Homework 4: Predictive Process Monitoring
This task uses the preprocessed BPIC12W event log. This practice aims for you to train and use predictive process monitoring techniques to predict the remaining time of a process from an event log. Make the necessary modifications to the frameworks revisited in class to meet this goal.
Tasks
- (2 points) As part of the log preprocessing, we need to calculate the remaining time for each case in the log. This can be done by finding the difference in seconds between the end timestamp of one event and the end timestamp of the last event in the case. To implement this, a new column called "remtime" should be created in the log, containing this new feature as an event attribute.
- (2 points) One way to improve the model's precision is by extracting new time contextual features from the timestamps. These features can provide meaningful information to the model about possible seasonal influences on the process behavior. For example, from a start timestamp like "2023-04-18 13:00:00", we can extract the month of the year (e.g., 04), the day of the week (e.g., 2 for Tuesday, where Monday is 0 and Sunday is 6), and the relative time in seconds since midnight (e.g., 46800 for 1:00 PM, as midnight is 0). To implement this, six new columns must be created in the log, containing these three contextual features for the start and complete timestamps. NB! Consider using the weekday() method from Python.
- (3 points) Given the “remtime” column in Task 1 and the contextual features columns in Task 2, train an XGBoost Regressor using single bucketing and aggregation encoding.

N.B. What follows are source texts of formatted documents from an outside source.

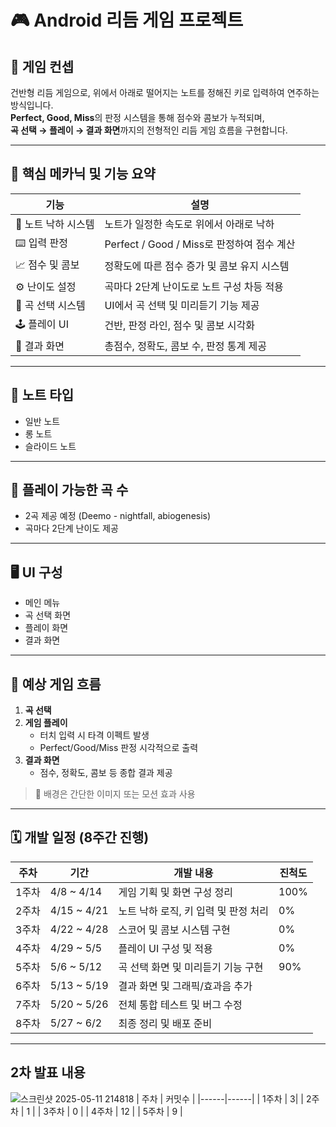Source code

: 
# 🎮 Android 리듬 게임 프로젝트

## 📌 게임 컨셉

건반형 리듬 게임으로, 위에서 아래로 떨어지는 노트를 정해진 키로 입력하여 연주하는 방식입니다.  
**Perfect, Good, Miss**의 판정 시스템을 통해 점수와 콤보가 누적되며,  
**곡 선택 → 플레이 → 결과 화면**까지의 전형적인 리듬 게임 흐름을 구현합니다.

---

## 🔧 핵심 메카닉 및 기능 요약

| 기능 | 설명 |
|------|------|
| 🎵 노트 낙하 시스템 | 노트가 일정한 속도로 위에서 아래로 낙하 |
| ⌨️ 입력 판정 | Perfect / Good / Miss로 판정하여 점수 계산 |
| 📈 점수 및 콤보 | 정확도에 따른 점수 증가 및 콤보 유지 시스템 |
| ⚙️ 난이도 설정 | 곡마다 2단계 난이도로 노트 구성 차등 적용 |
| 🎼 곡 선택 시스템 | UI에서 곡 선택 및 미리듣기 기능 제공 |
| 🕹️ 플레이 UI | 건반, 판정 라인, 점수 및 콤보 시각화 |
| 🧾 결과 화면 | 총점수, 정확도, 콤보 수, 판정 통계 제공 |

---

## 🎵 노트 타입

- 일반 노트
- 롱 노트
- 슬라이드 노트

---

## 🎼 플레이 가능한 곡 수

- 2곡 제공 예정 (Deemo - nightfall, abiogenesis)
- 곡마다 2단계 난이도 제공

---

## 🖥️ UI 구성

- 메인 메뉴
- 곡 선택 화면
- 플레이 화면
- 결과 화면

---

## 🧩 예상 게임 흐름

1. **곡 선택**
2. **게임 플레이**
   - 터치 입력 시 타격 이펙트 발생
   - Perfect/Good/Miss 판정 시각적으로 출력
3. **결과 화면**
   - 점수, 정확도, 콤보 등 종합 결과 제공

> 🎨 배경은 간단한 이미지 또는 모션 효과 사용

---

## 🗓️ 개발 일정 (8주간 진행)

| 주차 | 기간 | 개발 내용 | 진척도|
|------|------|-----------|-----------|
| 1주차 | 4/8 ~ 4/14 | 게임 기획 및 화면 구성 정리 | 100%
| 2주차 | 4/15 ~ 4/21 | 노트 낙하 로직, 키 입력 및 판정 처리 |0%
| 3주차 | 4/22 ~ 4/28 | 스코어 및 콤보 시스템 구현 |0%
| 4주차 | 4/29 ~ 5/5 | 플레이 UI 구성 및 적용 |0%
| 5주차 | 5/6 ~ 5/12 | 곡 선택 화면 및 미리듣기 기능 구현 |90%
| 6주차 | 5/13 ~ 5/19 | 결과 화면 및 그래픽/효과음 추가 |
| 7주차 | 5/20 ~ 5/26 | 전체 통합 테스트 및 버그 수정 |
| 8주차 | 5/27 ~ 6/2 | 최종 정리 및 배포 준비 |

---

## 2차 발표 내용 
![스크린샷 2025-05-11 214818](https://github.com/user-attachments/assets/38e93a4d-c630-469d-85bc-9322897da22d)
| 주차 | 커밋수 | 
|------|------|
| 1주차 | 3| 
| 2주차 | 1 |
| 3주차 | 0 |
| 4주차 | 12 |
| 5주차 | 9 |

- (3 points) Perform Task 3 again, but this time exclude the contextual features. Then, compare the accuracy of the resulting models with the previous step, and explain any differences in the results. Consider whether the use of contextual features impacted the accuracy of the models, and explain why such an effect may or may not have occurred.
What to submit?
A report in PDF format containing the explanation of the modifications made to the approach, the evaluation of the changes, and the link to the repository containing the made changes. You must submit this document via the Submit link on the course website.